When Holloway was asked if SCCA would ever consider offering a part-time version of one of their programs, Holloway said there wasn’t a demand yet. “It might be something that could be considered in the future but we aren’t there yet.”
In the event of a conflict between a teacher and a student, Conley said that a student should try and talk to the teacher first. “If you’re not satisfied, go to the dean, and see what they can do about it. Then you can file a formal complaint and then it starts a process.” Molly E. Mitchell, Director of Student Support, says that the majority of complaints are resolved quickly within the quarter.

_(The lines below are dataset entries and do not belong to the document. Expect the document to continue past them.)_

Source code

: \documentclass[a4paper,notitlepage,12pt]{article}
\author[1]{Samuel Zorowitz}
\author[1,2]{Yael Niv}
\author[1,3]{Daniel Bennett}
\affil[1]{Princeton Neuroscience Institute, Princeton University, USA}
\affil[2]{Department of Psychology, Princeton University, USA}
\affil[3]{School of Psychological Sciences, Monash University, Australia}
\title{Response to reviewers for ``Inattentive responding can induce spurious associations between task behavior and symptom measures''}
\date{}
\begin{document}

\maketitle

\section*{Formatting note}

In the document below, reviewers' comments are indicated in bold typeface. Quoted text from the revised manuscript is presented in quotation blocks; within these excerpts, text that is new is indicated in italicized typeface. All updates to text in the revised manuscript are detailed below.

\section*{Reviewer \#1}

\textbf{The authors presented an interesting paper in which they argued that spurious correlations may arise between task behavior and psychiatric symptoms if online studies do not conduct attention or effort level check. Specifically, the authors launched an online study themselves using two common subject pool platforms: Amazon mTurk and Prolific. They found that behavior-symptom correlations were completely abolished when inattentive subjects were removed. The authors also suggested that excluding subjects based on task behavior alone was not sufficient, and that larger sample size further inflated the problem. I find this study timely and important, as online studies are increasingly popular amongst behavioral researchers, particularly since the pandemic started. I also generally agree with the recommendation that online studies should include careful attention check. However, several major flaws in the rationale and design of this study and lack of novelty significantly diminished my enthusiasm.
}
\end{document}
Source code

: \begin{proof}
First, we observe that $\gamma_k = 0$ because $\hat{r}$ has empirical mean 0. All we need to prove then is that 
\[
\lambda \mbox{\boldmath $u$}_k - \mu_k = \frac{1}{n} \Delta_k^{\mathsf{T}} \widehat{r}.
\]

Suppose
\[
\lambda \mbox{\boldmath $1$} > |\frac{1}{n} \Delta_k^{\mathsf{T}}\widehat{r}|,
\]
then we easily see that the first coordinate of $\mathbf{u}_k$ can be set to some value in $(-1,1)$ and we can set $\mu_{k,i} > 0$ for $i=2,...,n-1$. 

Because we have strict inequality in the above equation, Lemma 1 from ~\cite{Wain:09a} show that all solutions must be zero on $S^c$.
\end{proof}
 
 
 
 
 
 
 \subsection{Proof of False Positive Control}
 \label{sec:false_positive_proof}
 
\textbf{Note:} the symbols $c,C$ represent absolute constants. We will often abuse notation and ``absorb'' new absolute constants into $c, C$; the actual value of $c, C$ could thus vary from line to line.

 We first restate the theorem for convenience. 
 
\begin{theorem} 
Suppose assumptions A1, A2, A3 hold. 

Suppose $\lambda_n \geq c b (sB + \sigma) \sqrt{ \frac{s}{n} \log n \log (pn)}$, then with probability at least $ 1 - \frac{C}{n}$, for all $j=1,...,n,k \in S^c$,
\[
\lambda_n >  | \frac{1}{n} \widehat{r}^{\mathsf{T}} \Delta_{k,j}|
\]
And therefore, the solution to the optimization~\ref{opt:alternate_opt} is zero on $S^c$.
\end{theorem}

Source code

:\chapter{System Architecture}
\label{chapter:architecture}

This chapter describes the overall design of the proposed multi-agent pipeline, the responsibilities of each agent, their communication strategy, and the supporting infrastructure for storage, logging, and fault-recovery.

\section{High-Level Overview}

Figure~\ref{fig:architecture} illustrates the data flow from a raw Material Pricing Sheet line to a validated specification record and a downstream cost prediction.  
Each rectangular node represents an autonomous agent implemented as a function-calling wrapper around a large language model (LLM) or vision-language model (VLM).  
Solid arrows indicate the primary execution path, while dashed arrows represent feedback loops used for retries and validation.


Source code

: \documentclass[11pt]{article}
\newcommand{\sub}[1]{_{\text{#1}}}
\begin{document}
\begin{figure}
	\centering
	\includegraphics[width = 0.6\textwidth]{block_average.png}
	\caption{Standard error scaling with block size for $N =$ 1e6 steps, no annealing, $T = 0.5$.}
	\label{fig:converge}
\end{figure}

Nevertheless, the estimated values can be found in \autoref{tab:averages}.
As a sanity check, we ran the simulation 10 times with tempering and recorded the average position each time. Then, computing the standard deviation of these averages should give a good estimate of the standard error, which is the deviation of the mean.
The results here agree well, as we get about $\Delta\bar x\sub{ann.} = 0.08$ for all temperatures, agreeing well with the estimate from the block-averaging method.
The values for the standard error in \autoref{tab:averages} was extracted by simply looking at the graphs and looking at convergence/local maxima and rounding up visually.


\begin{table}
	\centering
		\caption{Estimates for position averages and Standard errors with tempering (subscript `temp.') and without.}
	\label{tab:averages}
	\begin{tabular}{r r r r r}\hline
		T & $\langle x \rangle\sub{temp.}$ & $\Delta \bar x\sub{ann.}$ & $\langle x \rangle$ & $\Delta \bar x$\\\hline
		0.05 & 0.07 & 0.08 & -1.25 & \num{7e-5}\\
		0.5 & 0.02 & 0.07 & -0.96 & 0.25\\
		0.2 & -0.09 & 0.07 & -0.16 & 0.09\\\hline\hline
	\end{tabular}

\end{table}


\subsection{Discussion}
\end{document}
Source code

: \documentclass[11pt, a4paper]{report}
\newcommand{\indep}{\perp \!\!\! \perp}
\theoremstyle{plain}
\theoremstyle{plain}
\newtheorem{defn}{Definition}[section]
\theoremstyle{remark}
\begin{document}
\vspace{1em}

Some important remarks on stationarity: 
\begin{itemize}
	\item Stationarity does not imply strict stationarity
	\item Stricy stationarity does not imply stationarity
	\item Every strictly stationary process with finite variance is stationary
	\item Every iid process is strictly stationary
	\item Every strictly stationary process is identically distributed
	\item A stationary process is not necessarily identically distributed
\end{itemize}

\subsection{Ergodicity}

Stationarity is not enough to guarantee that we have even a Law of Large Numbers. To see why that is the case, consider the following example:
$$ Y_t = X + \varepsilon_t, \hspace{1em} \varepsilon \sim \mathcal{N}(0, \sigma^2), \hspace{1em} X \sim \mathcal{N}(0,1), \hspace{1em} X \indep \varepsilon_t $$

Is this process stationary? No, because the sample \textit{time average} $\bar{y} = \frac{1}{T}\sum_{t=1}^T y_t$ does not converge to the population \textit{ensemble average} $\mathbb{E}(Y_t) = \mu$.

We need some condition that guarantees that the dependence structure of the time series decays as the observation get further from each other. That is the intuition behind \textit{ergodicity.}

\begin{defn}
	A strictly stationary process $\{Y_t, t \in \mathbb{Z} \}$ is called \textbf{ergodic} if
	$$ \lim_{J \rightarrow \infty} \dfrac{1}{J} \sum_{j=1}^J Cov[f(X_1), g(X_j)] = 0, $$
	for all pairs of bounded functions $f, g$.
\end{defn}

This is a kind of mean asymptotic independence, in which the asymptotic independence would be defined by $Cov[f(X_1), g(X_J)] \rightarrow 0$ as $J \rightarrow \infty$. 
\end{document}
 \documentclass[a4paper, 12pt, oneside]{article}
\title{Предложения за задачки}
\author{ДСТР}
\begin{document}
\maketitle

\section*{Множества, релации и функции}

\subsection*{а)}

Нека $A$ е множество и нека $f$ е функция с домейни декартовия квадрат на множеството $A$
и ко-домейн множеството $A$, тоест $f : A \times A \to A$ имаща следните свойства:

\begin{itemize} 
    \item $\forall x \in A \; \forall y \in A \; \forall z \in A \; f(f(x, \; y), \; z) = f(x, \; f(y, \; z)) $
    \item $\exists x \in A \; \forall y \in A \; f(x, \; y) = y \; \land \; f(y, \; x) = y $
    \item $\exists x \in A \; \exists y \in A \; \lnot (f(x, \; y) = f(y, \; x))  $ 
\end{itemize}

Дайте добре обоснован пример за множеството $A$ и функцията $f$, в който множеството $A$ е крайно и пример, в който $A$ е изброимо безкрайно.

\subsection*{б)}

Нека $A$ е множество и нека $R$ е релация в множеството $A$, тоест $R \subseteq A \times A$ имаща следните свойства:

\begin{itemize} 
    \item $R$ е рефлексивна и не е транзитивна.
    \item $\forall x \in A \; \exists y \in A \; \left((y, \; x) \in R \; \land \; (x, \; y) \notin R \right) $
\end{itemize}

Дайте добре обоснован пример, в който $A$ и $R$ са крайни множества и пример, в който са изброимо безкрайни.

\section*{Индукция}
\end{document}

Mitchell also recommends that students seek help from Student Support if they “need help navigating a conversation with faculty or dean if they’re finding that there’s a challenge.” Mitchell said that they can provide guidance and coaching but that they do not become directly involved.
The Bigger Picture
Mitchell thinks we should view the situation holistically. “We have a number of students on campus with all kinds of different barriers and sometimes those intersect and I don’t think one is more important than the other. They all need to be met where they’re at.”
“We have students that are studying in a tent, or trying to move from shelter to shelter … there are people sitting in their car outside of a McDonald’s trying to get on the internet,” said Mitchell.
“We tend to serve a large segment of students who are already vulnerable, and already disproportionately negatively impacted by economic circumstances. So, I’m concerned about what we can do to provide a safety net, and we’re not there,” said Dr. Edwards Lange.
Both Mitchell and Conley stressed that teachers are also parents. “Sometimes teachers have taken off the quarter because they can’t do both,” said Conley. Indeed, during both of my interviews with Mitchell and Holloway their children could be seen or heard, a poignant reminder that all families have had to adjust during the pandemic.
Yet, at the end of the day, student-parents are still struggling and at a very high risk of falling through the cracks. Gavin said that she is in school to give her children a better life. She feels that Seattle Central is stretching her way beyond her limits and “pushing [her] to leave.”
Seattle Central espouses accessibility, equity, and inclusion yet it is failing to live up to its own ethos. However, SCCC cannot separate itself from the system, nor the American landscape at large. Despite valiant efforts from many, marginalized communities will continue to struggle during this time.
“Many of our student-parents have some of our higher GPAs,” said Mitchell. Student-parents are working hard against astonishing odds to better their lives and the lives of their families. So, teachers of Seattle Central, are you doing all that can be done to help student-parents succeed? Is there something you could do differently to make their rough road a little easier to walk?